(Beginning of WORKING DATA)
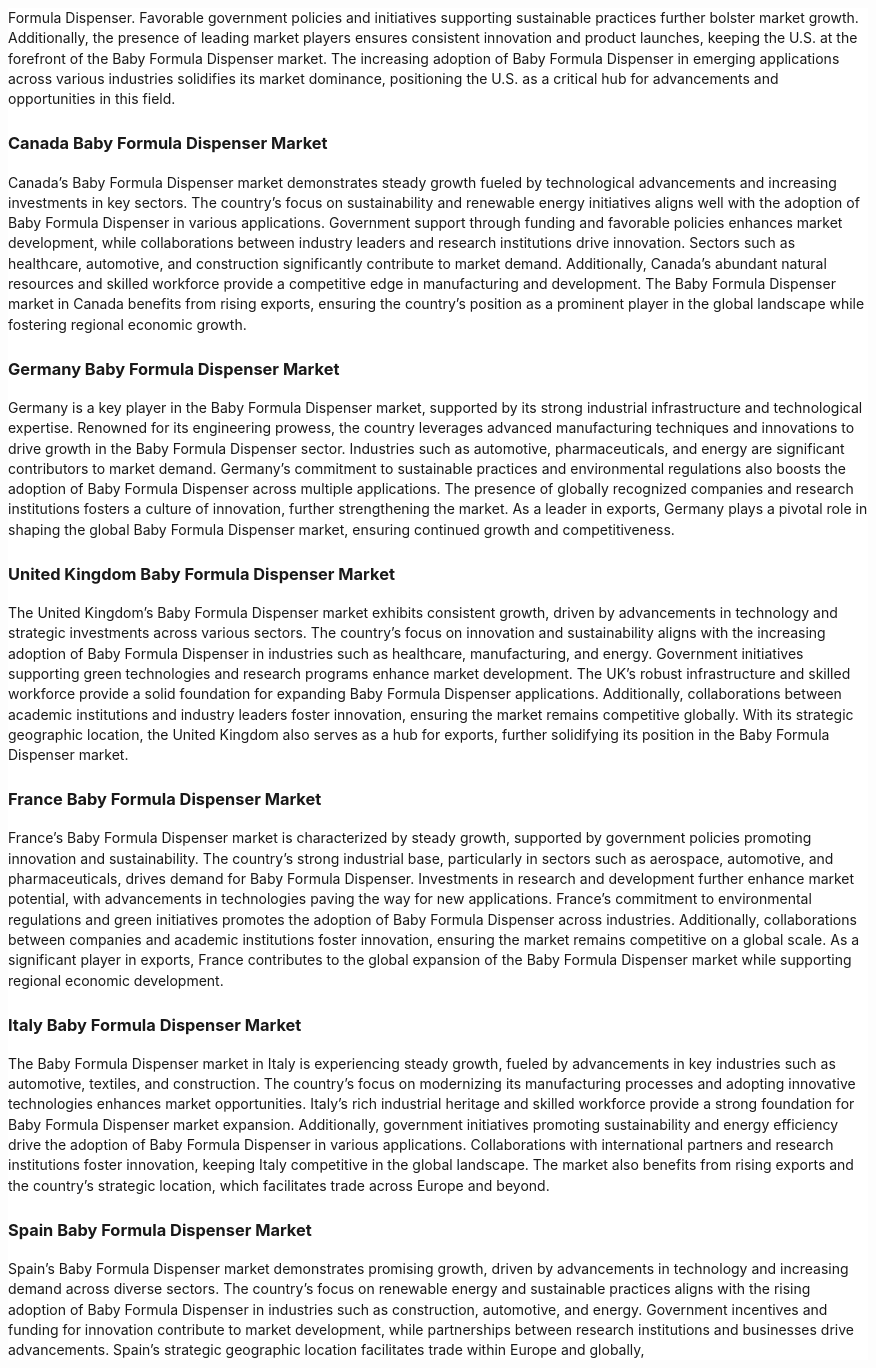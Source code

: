 Formula Dispenser. Favorable government policies and initiatives supporting sustainable practices further bolster market growth. Additionally, the presence of leading market players ensures consistent innovation and product launches, keeping the U.S. at the forefront of the Baby Formula Dispenser market. The increasing adoption of Baby Formula Dispenser in emerging applications across various industries solidifies its market dominance, positioning the U.S. as a critical hub for advancements and opportunities in this field.</p><h3>Canada Baby Formula Dispenser Market</h3><p>Canada&rsquo;s Baby Formula Dispenser market demonstrates steady growth fueled by technological advancements and increasing investments in key sectors. The country&rsquo;s focus on sustainability and renewable energy initiatives aligns well with the adoption of Baby Formula Dispenser in various applications. Government support through funding and favorable policies enhances market development, while collaborations between industry leaders and research institutions drive innovation. Sectors such as healthcare, automotive, and construction significantly contribute to market demand. Additionally, Canada&rsquo;s abundant natural resources and skilled workforce provide a competitive edge in manufacturing and development. The Baby Formula Dispenser market in Canada benefits from rising exports, ensuring the country&rsquo;s position as a prominent player in the global landscape while fostering regional economic growth.</p><h3>Germany Baby Formula Dispenser Market</h3><p>Germany is a key player in the Baby Formula Dispenser market, supported by its strong industrial infrastructure and technological expertise. Renowned for its engineering prowess, the country leverages advanced manufacturing techniques and innovations to drive growth in the Baby Formula Dispenser sector. Industries such as automotive, pharmaceuticals, and energy are significant contributors to market demand. Germany&rsquo;s commitment to sustainable practices and environmental regulations also boosts the adoption of Baby Formula Dispenser across multiple applications. The presence of globally recognized companies and research institutions fosters a culture of innovation, further strengthening the market. As a leader in exports, Germany plays a pivotal role in shaping the global Baby Formula Dispenser market, ensuring continued growth and competitiveness.</p><h3>United Kingdom Baby Formula Dispenser Market</h3><p>The United Kingdom&rsquo;s Baby Formula Dispenser market exhibits consistent growth, driven by advancements in technology and strategic investments across various sectors. The country&rsquo;s focus on innovation and sustainability aligns with the increasing adoption of Baby Formula Dispenser in industries such as healthcare, manufacturing, and energy. Government initiatives supporting green technologies and research programs enhance market development. The UK&rsquo;s robust infrastructure and skilled workforce provide a solid foundation for expanding Baby Formula Dispenser applications. Additionally, collaborations between academic institutions and industry leaders foster innovation, ensuring the market remains competitive globally. With its strategic geographic location, the United Kingdom also serves as a hub for exports, further solidifying its position in the Baby Formula Dispenser market.</p><h3>France Baby Formula Dispenser Market</h3><p>France&rsquo;s Baby Formula Dispenser market is characterized by steady growth, supported by government policies promoting innovation and sustainability. The country&rsquo;s strong industrial base, particularly in sectors such as aerospace, automotive, and pharmaceuticals, drives demand for Baby Formula Dispenser. Investments in research and development further enhance market potential, with advancements in technologies paving the way for new applications. France&rsquo;s commitment to environmental regulations and green initiatives promotes the adoption of Baby Formula Dispenser across industries. Additionally, collaborations between companies and academic institutions foster innovation, ensuring the market remains competitive on a global scale. As a significant player in exports, France contributes to the global expansion of the Baby Formula Dispenser market while supporting regional economic development.</p><h3>Italy Baby Formula Dispenser Market</h3><p>The Baby Formula Dispenser market in Italy is experiencing steady growth, fueled by advancements in key industries such as automotive, textiles, and construction. The country&rsquo;s focus on modernizing its manufacturing processes and adopting innovative technologies enhances market opportunities. Italy&rsquo;s rich industrial heritage and skilled workforce provide a strong foundation for Baby Formula Dispenser market expansion. Additionally, government initiatives promoting sustainability and energy efficiency drive the adoption of Baby Formula Dispenser in various applications. Collaborations with international partners and research institutions foster innovation, keeping Italy competitive in the global landscape. The market also benefits from rising exports and the country&rsquo;s strategic location, which facilitates trade across Europe and beyond.</p><h3>Spain Baby Formula Dispenser Market</h3><p>Spain&rsquo;s Baby Formula Dispenser market demonstrates promising growth, driven by advancements in technology and increasing demand across diverse sectors. The country&rsquo;s focus on renewable energy and sustainable practices aligns with the rising adoption of Baby Formula Dispenser in industries such as construction, automotive, and energy. Government incentives and funding for innovation contribute to market development, while partnerships between research institutions and businesses drive advancements. Spain&rsquo;s strategic geographic location facilitates trade within Europe and globally,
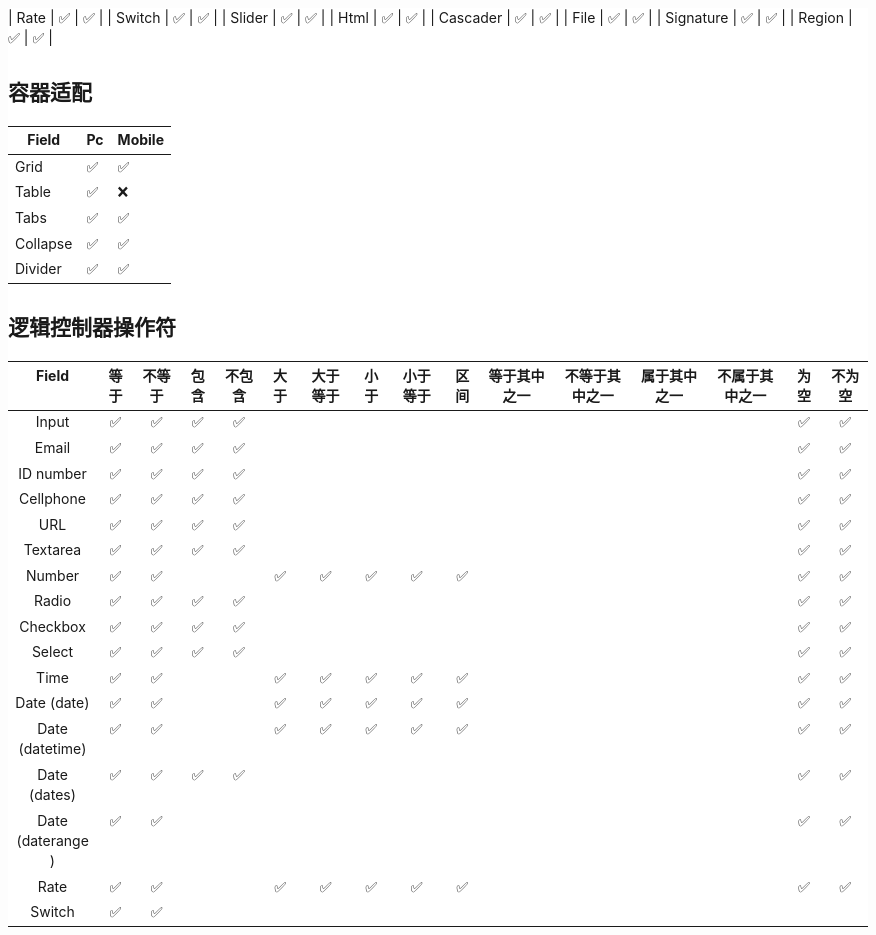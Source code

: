 | Rate  |  :white_check_mark: | :white_check_mark:  |
| Switch  | :white_check_mark:  | :white_check_mark:  |
| Slider  | :white_check_mark: | :white_check_mark:  |
| Html  | :white_check_mark:  | :white_check_mark:  |
| Cascader  | :white_check_mark:  | :white_check_mark:  |
| File  |  :white_check_mark: | :white_check_mark:  |
| Signature  | :white_check_mark: | :white_check_mark:  |
| Region  |  :white_check_mark: | :white_check_mark:  |



## 容器适配

| Field  | Pc | Mobile |
| ------------- | ------------- | ------------- |
| Grid  | :white_check_mark:  | :white_check_mark:  |
| Table  | :white_check_mark: | :x:  |
| Tabs  |  :white_check_mark: | :white_check_mark:  |
| Collapse  | :white_check_mark:  | :white_check_mark:  |
| Divider  | :white_check_mark:  | :white_check_mark:  |


## 逻辑控制器操作符

| Field  | 等于 | 不等于 | 包含 | 不包含 | 大于 | 大于等于 | 小于 | 小于等于 | 区间 | 等于其中之一 | 不等于其中之一 | 属于其中之一 | 不属于其中之一| 为空 | 不为空 |
| :-------------:| :-------------: |:-------------: | :-------------: | :-------------: | :-------------: | :-------------: | :-------------: |:-------------:| :-------------:| :-------------: | :-------------: | :-------------: | :-------------: | :-------------: | :-------------: |
| Input  |  :white_check_mark: | :white_check_mark: | :white_check_mark: | :white_check_mark: | | | | | | | | | | :white_check_mark: | :white_check_mark: |
| Email |  :white_check_mark: | :white_check_mark: | :white_check_mark: | :white_check_mark: | | | | | | | | | | :white_check_mark: | :white_check_mark: |
| ID number|  :white_check_mark: | :white_check_mark: | :white_check_mark: | :white_check_mark: | | | | | | | | | | :white_check_mark: | :white_check_mark: |
| Cellphone  |  :white_check_mark: | :white_check_mark: | :white_check_mark: | :white_check_mark: | | | | | | | | | | :white_check_mark: | :white_check_mark: |
| URL |  :white_check_mark: | :white_check_mark: | :white_check_mark: | :white_check_mark: | | | | | | | | | | :white_check_mark: | :white_check_mark: |
| Textarea |  :white_check_mark: | :white_check_mark: | :white_check_mark: | :white_check_mark: | | | | | | | | | | :white_check_mark: | :white_check_mark: |
| Number  |  :white_check_mark: | :white_check_mark: | | | :white_check_mark:| :white_check_mark: | :white_check_mark: | :white_check_mark: | :white_check_mark: | | | | | :white_check_mark:| :white_check_mark: |
| Radio |  :white_check_mark: | :white_check_mark: | :white_check_mark: | :white_check_mark: | | | | | | | | | | :white_check_mark: | :white_check_mark: |
| Checkbox |  :white_check_mark: | :white_check_mark: | :white_check_mark: | :white_check_mark: | | | | | | | | | | :white_check_mark: | :white_check_mark: |
| Select |  :white_check_mark: | :white_check_mark: | :white_check_mark: | :white_check_mark: | | | | | | | | | | :white_check_mark: | :white_check_mark: |
| Time  |  :white_check_mark: | :white_check_mark: | | | :white_check_mark:| :white_check_mark: | :white_check_mark: | :white_check_mark: | :white_check_mark: | | | | | :white_check_mark:| :white_check_mark: |
| Date (date) |  :white_check_mark: | :white_check_mark: | | | :white_check_mark:| :white_check_mark: | :white_check_mark: | :white_check_mark: | :white_check_mark: | | | | | :white_check_mark:| :white_check_mark: |
| Date (datetime) |  :white_check_mark: | :white_check_mark: | | | :white_check_mark:| :white_check_mark: | :white_check_mark: | :white_check_mark: | :white_check_mark: | | | | | :white_check_mark:| :white_check_mark: |
| Date (dates) |  :white_check_mark: | :white_check_mark: | :white_check_mark: | :white_check_mark: | | | | | | | | | | :white_check_mark: | :white_check_mark: |
| Date (daterange) |  :white_check_mark: | :white_check_mark: |  |  | | | | | | | | | | :white_check_mark: | :white_check_mark: |
| Rate  |  :white_check_mark: | :white_check_mark: | | | :white_check_mark:| :white_check_mark: | :white_check_mark: | :white_check_mark: | :white_check_mark: | | | | | :white_check_mark:| :white_check_mark: |
| Switch  |  :white_check_mark:  |  :white_check_mark:  | | | | | | | | | | | | | |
(End of WORKING DATA)
### [INSTRUCTIONS FOR THE TASK]
Write out exactly those lines of the records above that lie from the one with "Date (date) |" through the last line, including both.

### [PROBLEM SOLUTION]
| Date (date) |  :white_check_mark: | :white_check_mark: | | | :white_check_mark:| :white_check_mark: | :white_check_mark: | :white_check_mark: | :white_check_mark: | | | | | :white_check_mark:| :white_check_mark: |
| Date (datetime) |  :white_check_mark: | :white_check_mark: | | | :white_check_mark:| :white_check_mark: | :white_check_mark: | :white_check_mark: | :white_check_mark: | | | | | :white_check_mark:| :white_check_mark: |
| Date (dates) |  :white_check_mark: | :white_check_mark: | :white_check_mark: | :white_check_mark: | | | | | | | | | | :white_check_mark: | :white_check_mark: |
| Date (daterange) |  :white_check_mark: | :white_check_mark: |  |  | | | | | | | | | | :white_check_mark: | :white_check_mark: |
| Rate  |  :white_check_mark: | :white_check_mark: | | | :white_check_mark:| :white_check_mark: | :white_check_mark: | :white_check_mark: | :white_check_mark: | | | | | :white_check_mark:| :white_check_mark: |
| Switch  |  :white_check_mark:  |  :white_check_mark:  | | | | | | | | | | | | | |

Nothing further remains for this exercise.